Ridding the judicial system of human subjectivity

January 23, 2019

Algorithmic sentencing, using machine learning to assess recidivism risk, has demonstrated consistent outcomes. But is not without flaws, sometimes reflecting human biases. Despite imperfections, I believe algorithms can introduce objectivity and be fine-tuned to reduce biases, making them more reliable than human judgment.

This article was first published in The Mint. You can read the original at this link.

If it is to be completely fair, a legal system must be consistent. For justice to be meted out, a decision handed down by one judge should not be very different from that pronounced by another in a case with largely similar facts. In reality, however, this is rarely the case.

To ascertain whether there is such a thing as judicial consistency, 47 district court judges from the state of Virginia, US, were asked to participate in a survey. Each judge was given five different hypothetical cases and asked to adjudicate on them. Far from displaying consistency, their decisions could not have been more widely divergent. In one case, of those who voted guilty, 44% recommended probation, 22% imposed a fine, 17% imposed probation and a fine while the rest suggested jail time. If a group of sitting judges, adjudicating on the same set of facts could come up with such widely disparate results, how can we hope for any measure of consistency when they rule on real cases?

With this in mind, a number of countries have put in place prescriptive systems designed to take human subjectivity out of sentencing. These systems are designed to ensure that individuals convicted of the same crime always receive the same sentence. However, by removing judicial discretion, they sometimes fail to appropriately consider important mitigating circumstances that help establish whether or not the person convicted of the offence has any chance of being rehabilitated. It, therefore, becomes important to find a way to empirically establish what the likelihood is that a convicted criminal will commit a crime again.

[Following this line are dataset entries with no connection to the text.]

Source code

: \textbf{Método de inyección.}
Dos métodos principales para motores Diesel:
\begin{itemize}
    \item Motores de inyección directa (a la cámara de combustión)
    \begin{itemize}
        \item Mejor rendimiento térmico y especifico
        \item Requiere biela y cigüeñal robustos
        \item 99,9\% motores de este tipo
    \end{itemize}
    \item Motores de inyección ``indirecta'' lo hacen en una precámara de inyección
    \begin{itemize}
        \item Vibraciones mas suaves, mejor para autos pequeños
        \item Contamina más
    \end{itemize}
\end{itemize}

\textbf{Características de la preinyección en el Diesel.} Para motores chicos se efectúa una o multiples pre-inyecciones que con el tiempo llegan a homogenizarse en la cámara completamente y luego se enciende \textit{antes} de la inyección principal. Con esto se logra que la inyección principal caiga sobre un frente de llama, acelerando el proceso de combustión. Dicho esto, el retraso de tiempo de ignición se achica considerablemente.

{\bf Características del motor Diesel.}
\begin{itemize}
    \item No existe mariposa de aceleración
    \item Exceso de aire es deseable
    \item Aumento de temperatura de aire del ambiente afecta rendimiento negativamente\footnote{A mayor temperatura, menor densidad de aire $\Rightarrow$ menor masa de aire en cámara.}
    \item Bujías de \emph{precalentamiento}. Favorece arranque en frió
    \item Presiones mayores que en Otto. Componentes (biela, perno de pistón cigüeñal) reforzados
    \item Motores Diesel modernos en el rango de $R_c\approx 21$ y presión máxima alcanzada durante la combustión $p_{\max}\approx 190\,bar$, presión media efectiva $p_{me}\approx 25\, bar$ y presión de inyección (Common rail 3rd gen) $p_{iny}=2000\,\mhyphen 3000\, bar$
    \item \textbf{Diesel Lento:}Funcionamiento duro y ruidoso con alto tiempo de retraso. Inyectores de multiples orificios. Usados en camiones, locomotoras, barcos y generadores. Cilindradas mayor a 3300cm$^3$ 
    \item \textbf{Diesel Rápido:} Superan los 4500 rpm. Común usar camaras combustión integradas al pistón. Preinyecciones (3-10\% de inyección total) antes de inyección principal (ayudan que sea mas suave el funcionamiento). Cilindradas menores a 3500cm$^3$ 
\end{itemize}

In 1928, Ernest Burgess came up with the concept of unit-weighted regression and applied it to the evaluation of recidivism risk in prison populations. He identified 21 measures and assigned to each of the convicts in his sample set a score of either zero or one against each parameter. When the scores were added up, he predicted that convicts with scores of between 14 and 21 had a high chance of parole success, while those with scores of four or less were likely to have a high rate of recidivism. When he tested his prediction against what actually happened, 98% of his low-risk group made it through parole without incident while 76% of his high-risk group did not.

By 1935, the Burgess method was being used in prisons in Illinois and variants of this mathematical approach began to be used around the world. As computers got more advanced, the algorithms designed to assess recidivism risk were able to take into consideration a significantly larger number of factors. With advances in machine learning, they could spot patterns that humans could not hope to see. Not only was this approach producing consistent results every time the same set of facts were presented, given the vast volumes of data these systems could process, their ability to accurately establish recidivism risk was far better than any human could hope to deliver.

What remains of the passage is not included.